最後に、控訴人の主張する時効の点を検討すると、被控訴人の上記七万五、〇〇〇円の求償債権は、被控訴人が滋賀銀行に支払いをした昭和二二年六月二三日発生し、かつ直ちに控訴人に履行を請求し得た関係にあるので、その消滅時効期間は同日から一〇年であり、被控訴人によつて弁済された右銀行の控訴人に対する債権とは別個の債権であり、時効期間についても相関するところはない。そして、被控訴人が本件訴訟において、昭和三一年八月一三日の原審口頭弁論期日に、昭和三〇年一二月一九日付答弁書にもとづき、右求償債権にもとづく留置権の存在を主張したことは記録上明らかである。

かくのごとく、物の引渡をもとめる訴訟においてその物に関して生じた債権にもとづいて留置権が主張されたときは、その留置権により担保される債権の存否が審理判断され、留置権がみとめられるときは、その被担保債権の履行と引換にその物を引渡すべき旨の判決がなされることになるわけであつて、ここにおける留置権の主張は、その被担保債権の行使の一態様とみるにさまたげがないとともに、被担保債権についての証拠資料も確保され、判決によつて債権の存在も明確にされること、積極的に訴をもつて債権の履行を請求した場合と大差がないのであるから、その被担保債権の消滅時効につき留置権の主張を訴の提起に準じ、時効の中断事由と解するのが相当である。
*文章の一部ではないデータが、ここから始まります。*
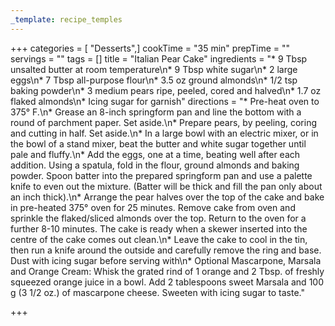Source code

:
 ```yaml
---
_template: recipe_temples
---
```




+++
categories = [ "Desserts",]
cookTime = "35 min"
prepTime = ""
servings = ""
tags = []
title = "Italian Pear Cake"
ingredients = "* 9 Tbsp unsalted butter at room temperature\n* 9 Tbsp white sugar\n* 2 large eggs\n* 7 Tbsp all-purpose flour\n* 3.5 oz ground almonds\n* 1/2 tsp baking powder\n* 3 medium pears ripe, peeled, cored and halved\n* 1.7 oz flaked almonds\n* Icing sugar for garnish"
directions = "* Pre-heat oven to 375° F.\n* Grease an 8-inch springform pan and line the bottom with a round of parchment paper. Set aside.\n* Prepare pears, by peeling, coring and cutting in half. Set aside.\n* In a large bowl with an electric mixer, or in the bowl of a stand mixer, beat the butter and white sugar together until pale and fluffy.\n* Add the eggs, one at a time, beating well after each addition. Using a spatula, fold in the flour, ground almonds and baking powder. Spoon batter into the prepared springform pan and use a palette knife to even out the mixture. (Batter will be thick and fill the pan only about an inch thick).\n* Arrange the pear halves over the top of the cake and bake in pre-heated 375° oven for 25 minutes. Remove cake from oven and sprinkle the flaked/sliced almonds over the top. Return to the oven for a further 8-10 minutes. The cake is ready when a skewer inserted into the centre of the cake comes out clean.\n* Leave the cake to cool in the tin, then run a knife around the outside and carefully remove the ring and base. Dust with icing sugar before serving with\n* Optional Mascarpone, Marsala and Orange Cream: Whisk the grated rind of 1 orange and 2 Tbsp. of freshly squeezed orange juice in a bowl. Add 2 tablespoons sweet Marsala and 100 g (3 1/2 oz.) of mascarpone cheese. Sweeten with icing sugar to taste."

+++
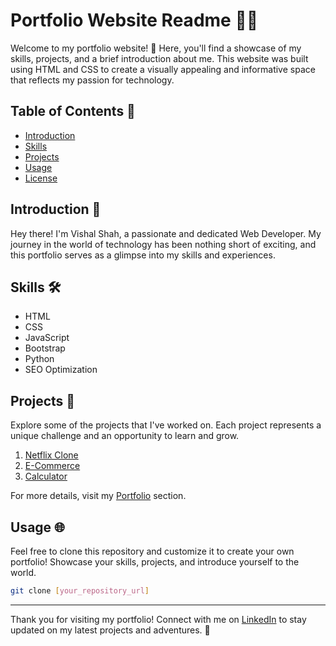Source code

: # Portfolio Website Readme 👨‍💻

Welcome to my portfolio website! 🚀 Here, you'll find a showcase of my skills, projects, and a brief introduction about me. This website was built using HTML and CSS to create a visually appealing and informative space that reflects my passion for technology.

## Table of Contents 📑

- [Introduction](#introduction)
- [Skills](#skills)
- [Projects](#projects)
- [Usage](#usage)
- [License](#license)

## Introduction 👋

Hey there! I'm Vishal Shah, a passionate and dedicated Web Developer. My journey in the world of technology has been nothing short of exciting, and this portfolio serves as a glimpse into my skills and experiences.

## Skills 🛠️

- HTML
- CSS
- JavaScript
- Bootstrap
- Python
- SEO Optimization 

## Projects 🚧

Explore some of the projects that I've worked on. Each project represents a unique challenge and an opportunity to learn and grow.

1. [Netflix Clone](https://flixspot.netlify.app/) 
2. [E-Commerce](https://kickeastore.netlify.app/) 
3. [Calculator](https://calculatorwizard.netlify.app/) 

For more details, visit my [Portfolio](https://shahvishal.netlify.app/) section.

## Usage 🌐

Feel free to clone this repository and customize it to create your own portfolio! Showcase your skills, projects, and introduce yourself to the world.

```bash
git clone [your_repository_url]
```

---

Thank you for visiting my portfolio! Connect with me on [LinkedIn](https://www.linkedin.com/in/vishal-shah-256204238/) to stay updated on my latest projects and adventures. 🚀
従つて、被控訴人の上記求償債権の消滅時効は、上記留置権の主張により中断し、いまだ完成せず、右求償債権およびこれを担保する上記留置権はなお存続するものといわなければならない。

そうすると、被控訴人はその所持する本件株式についての株券を、控訴人から七万五、〇〇〇円の支払を受けるのと引換にのみ、控訴人に引渡す義務があるわけであり、被控訴人に対し、右支払と引換に右株券の引渡を命じた原判決は結局相当であつて、本件控訴は理由がないので、これを棄却すべきものとし、控訴費用の負担につき、民事訴訟法第八九条を適用して、主文のとおり判決する。